Work request :: Repeat every record exactly, but keep images out of the copy.

Records from a data source ::
****************************************

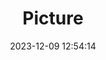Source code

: ---
weight: 1
images:
- /images/edited/115.jpeg
title: Picture
date: 2023-12-09 12:54:14
tags: [luminar neo,work,24-70mm F2.8 DG DN | Art 019,ILCE-7M3,70.0,car,truck]
---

****************************************

Exercise answer ::
Source code

: ---
weight: 1
images:
- /images/edited/115.jpeg
title: Picture
date: 2023-12-09 12:54:14
tags: [luminar neo,work,24-70mm F2.8 DG DN | Art 019,ILCE-7M3,70.0,car,truck]
---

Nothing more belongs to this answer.